Carrots, Eggs, and Coffee Beans
- Ryan Reed
- 3 hours ago
- 3 min read

Hey everyone! It has been a while since I have written anything here. Since the last time I wrote, which was during the blizzard this winter, I finished my 7th year at West Clermont and turned my keys in. I decided to step aside from full time teaching for a little while in order to focus on writing, my personal health and some other opportunities I want to explore in the music education world. Watch for those things to be coming out throughout the summer.
Some of you may be asking after reading that about my health. I am as healthy as I usually am. However, I want to get in to better shape and need time, and energy, to do that. I was working 40 hours during the school day and then doing another 3-6 hours of rehearsal after school most days. That schedule takes a toll on you, especially as I am approaching 40 (next year).
It is hard to invest a lot of time and energy into something and walk away unchanged. I would say it is almost impossible because you are giving something a piece of yourself. It doesn't have a be any one thing. It could just be the chase of what you want. I know looking back at my life, I chased a lot of things. I am just now seeing how those chases impacted where I am today (both positively and negatively).

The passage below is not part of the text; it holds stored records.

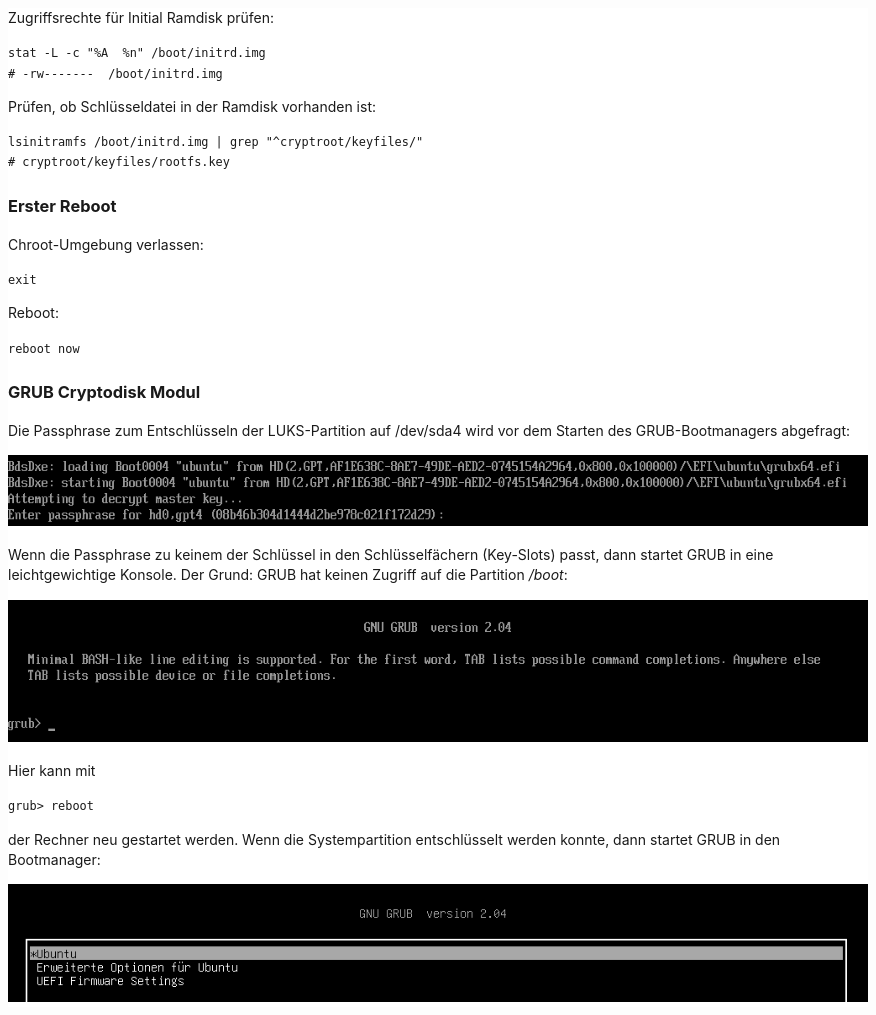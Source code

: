 Zugriffsrechte für Initial Ramdisk prüfen:
```
stat -L -c "%A  %n" /boot/initrd.img
# -rw-------  /boot/initrd.img
```

Prüfen, ob Schlüsseldatei in der Ramdisk vorhanden ist:
```
lsinitramfs /boot/initrd.img | grep "^cryptroot/keyfiles/"
# cryptroot/keyfiles/rootfs.key
```

### Erster Reboot

Chroot-Umgebung verlassen:
```
exit
```

Reboot:
```
reboot now
```

### GRUB Cryptodisk Modul

Die Passphrase zum Entschlüsseln der LUKS-Partition auf /dev/sda4 wird vor dem Starten des GRUB-Bootmanagers abgefragt:

![Bild](images/cryptodisk_prompt.png)

Wenn die Passphrase zu keinem der Schlüssel in den Schlüsselfächern (Key-Slots) passt, dann startet GRUB in eine leichtgewichtige Konsole. Der Grund: GRUB hat keinen Zugriff auf die Partition */boot*:

![Bild](images/grub_cmd_prompt.png)

Hier kann mit
```
grub> reboot
```
der Rechner neu gestartet werden. Wenn die Systempartition entschlüsselt werden konnte, dann startet GRUB in den Bootmanager:

![Bild](images/grub_menu.png)
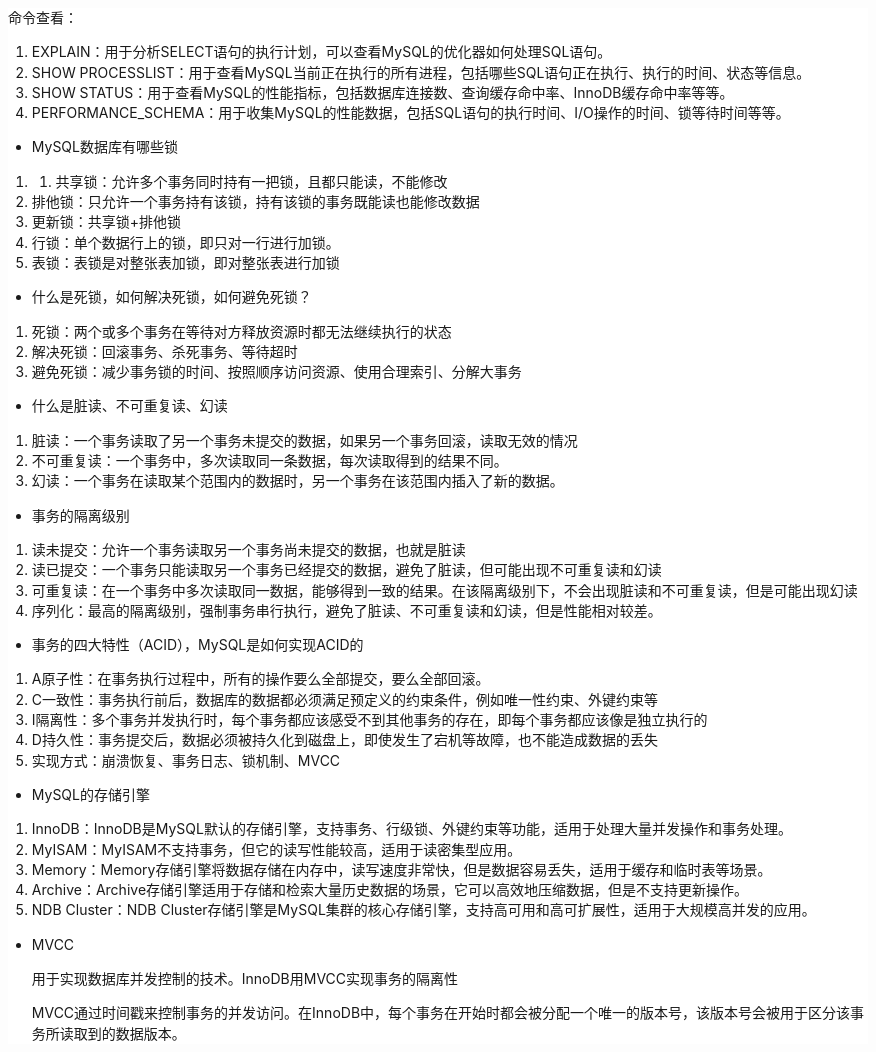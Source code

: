 命令查看：

1. EXPLAIN：用于分析SELECT语句的执行计划，可以查看MySQL的优化器如何处理SQL语句。
2. SHOW PROCESSLIST：用于查看MySQL当前正在执行的所有进程，包括哪些SQL语句正在执行、执行的时间、状态等信息。
3. SHOW STATUS：用于查看MySQL的性能指标，包括数据库连接数、查询缓存命中率、InnoDB缓存命中率等等。
4. PERFORMANCE_SCHEMA：用于收集MySQL的性能数据，包括SQL语句的执行时间、I/O操作的时间、锁等待时间等等。

- MySQL数据库有哪些锁

1. 1. 共享锁：允许多个事务同时持有一把锁，且都只能读，不能修改
2. 排他锁：只允许一个事务持有该锁，持有该锁的事务既能读也能修改数据
3. 更新锁：共享锁+排他锁
4. 行锁：单个数据行上的锁，即只对一行进行加锁。
5. 表锁：表锁是对整张表加锁，即对整张表进行加锁

- 什么是死锁，如何解决死锁，如何避免死锁？

1. 死锁：两个或多个事务在等待对方释放资源时都无法继续执行的状态
2. 解决死锁：回滚事务、杀死事务、等待超时
3. 避免死锁：减少事务锁的时间、按照顺序访问资源、使用合理索引、分解大事务

- 什么是脏读、不可重复读、幻读


1. 脏读：一个事务读取了另一个事务未提交的数据，如果另一个事务回滚，读取无效的情况
2. 不可重复读：一个事务中，多次读取同一条数据，每次读取得到的结果不同。
3. 幻读：一个事务在读取某个范围内的数据时，另一个事务在该范围内插入了新的数据。

- 事务的隔离级别

1. 读未提交：允许一个事务读取另一个事务尚未提交的数据，也就是脏读
2. 读已提交：一个事务只能读取另一个事务已经提交的数据，避免了脏读，但可能出现不可重复读和幻读
3. 可重复读：在一个事务中多次读取同一数据，能够得到一致的结果。在该隔离级别下，不会出现脏读和不可重复读，但是可能出现幻读
4. 序列化：最高的隔离级别，强制事务串行执行，避免了脏读、不可重复读和幻读，但是性能相对较差。

- 事务的四大特性（ACID），MySQL是如何实现ACID的

1. A原子性：在事务执行过程中，所有的操作要么全部提交，要么全部回滚。
2. C一致性：事务执行前后，数据库的数据都必须满足预定义的约束条件，例如唯一性约束、外键约束等
3. I隔离性：多个事务并发执行时，每个事务都应该感受不到其他事务的存在，即每个事务都应该像是独立执行的
4. D持久性：事务提交后，数据必须被持久化到磁盘上，即使发生了宕机等故障，也不能造成数据的丢失
5. 实现方式：崩溃恢复、事务日志、锁机制、MVCC

- MySQL的存储引擎

1. InnoDB：InnoDB是MySQL默认的存储引擎，支持事务、行级锁、外键约束等功能，适用于处理大量并发操作和事务处理。
2. MyISAM：MyISAM不支持事务，但它的读写性能较高，适用于读密集型应用。
3. Memory：Memory存储引擎将数据存储在内存中，读写速度非常快，但是数据容易丢失，适用于缓存和临时表等场景。
4. Archive：Archive存储引擎适用于存储和检索大量历史数据的场景，它可以高效地压缩数据，但是不支持更新操作。
5. NDB Cluster：NDB Cluster存储引擎是MySQL集群的核心存储引擎，支持高可用和高可扩展性，适用于大规模高并发的应用。

- MVCC

  用于实现数据库并发控制的技术。InnoDB用MVCC实现事务的隔离性

  MVCC通过时间戳来控制事务的并发访问。在InnoDB中，每个事务在开始时都会被分配一个唯一的版本号，该版本号会被用于区分该事务所读取到的数据版本。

This brings me to a short story I recently read, "The Coffee Bean: A Simple Lesson to Create Positive Change" by Jon Gordon and Damon West. "The Coffee Bean" is about 100 pages and is a super quick read with large text and illustrations, which is right up my alley!
The story is really about how a carrot, an egg, and coffee beans react to hot water (pressure). When you put a carrot into hot water it becomes soft and mushy. When you put an egg in hot water it hardens and becomes a hard boiled egg. When you put coffee beans in water, they change the water into coffee. The moral of the short story is how does pressure impact us and in turn how do we impact our environment. If pressure defeats us (the carrot), we turn soft and mushy. We might complain more and have a defeatist attitude. If the pressure hardens us (the egg), we might be distant and short tempered. It pressure pushes us to thrive (the coffee beans), we can create a positive atmosphere to be a part of.
I know that I have been all 3 of these things. There have been times in my life where I was carrot and very defeated ready to change paths entirely because something was going my way. I have been a hard boiled egg, where I just wanted to keep to myself. I might not have been hurting, but I definitely wasn't helping in either other those states of mind.
I have also been the coffee bean. Full of infectious excitement. Eager to teach students and leave my mark on a program. I think it is easy to start something as the coffee bean, but over time it is hard to stay there. It is easy to react to failures and disappointments. It is hard to just move on from thing, events, seasons, etc. that should have been more successful.
It is hard to be a coffee bean when you don't put yourself on your priority list...
This season of life is about getting back to being the coffee bean. It's not about impacting a program right now, but about creating positive change in my own life right now. It's about taking chances on opportunities that I would have passed on because "I don't have time."
So what are you? Are you a carrot, an egg, or a coffee bean right now.
I highly recommend you check out, "The Coffee Bean: A Simple Lesson to Create Positive Change" by Jon Gordon and Damon West. I know it made an impression on me and I think it will do that same for you.